[Items listed in a dataset]
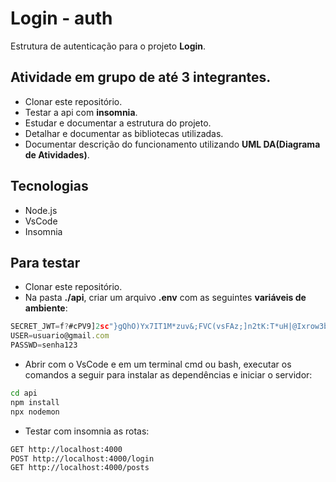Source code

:# Login - auth
Estrutura de autenticação para o projeto **Login**.
## Atividade em grupo de até 3 integrantes.
- Clonar este repositório.
- Testar a api com **insomnia**.
- Estudar e documentar a estrutura do projeto.
- Detalhar e documentar as bibliotecas utilizadas.
- Documentar descrição do funcionamento utilizando **UML DA(Diagrama de Atividades)**.

## Tecnologias
- Node.js
- VsCode
- Insomnia

## Para testar
- Clonar este repositório.
- Na pasta **./api**, criar um arquivo **.env** com as seguintes **variáveis de ambiente**:
```js
SECRET_JWT=f?#cPV9]2sc"}gQhO)Yx7IT1M*zuv&;FVC(vsFAz;]n2tK:T*uH|@Ixrow3bLC+
USER=usuario@gmail.com
PASSWD=senha123
```
- Abrir com o VsCode e em um terminal cmd ou bash, executar os comandos a seguir para instalar as dependências e iniciar o servidor:
```bash
cd api
npm install
npx nodemon
```
- Testar com insomnia as rotas:
```bash
GET http://localhost:4000
POST http://localhost:4000/login
GET http://localhost:4000/posts
```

▸ **What you will do**: Copy each line of the data that contains the word "VsCode".

▸ **Output for this exercise**:
- VsCode
- Abrir com o VsCode e em um terminal cmd ou bash, executar os comandos a seguir para instalar as dependências e iniciar o servidor:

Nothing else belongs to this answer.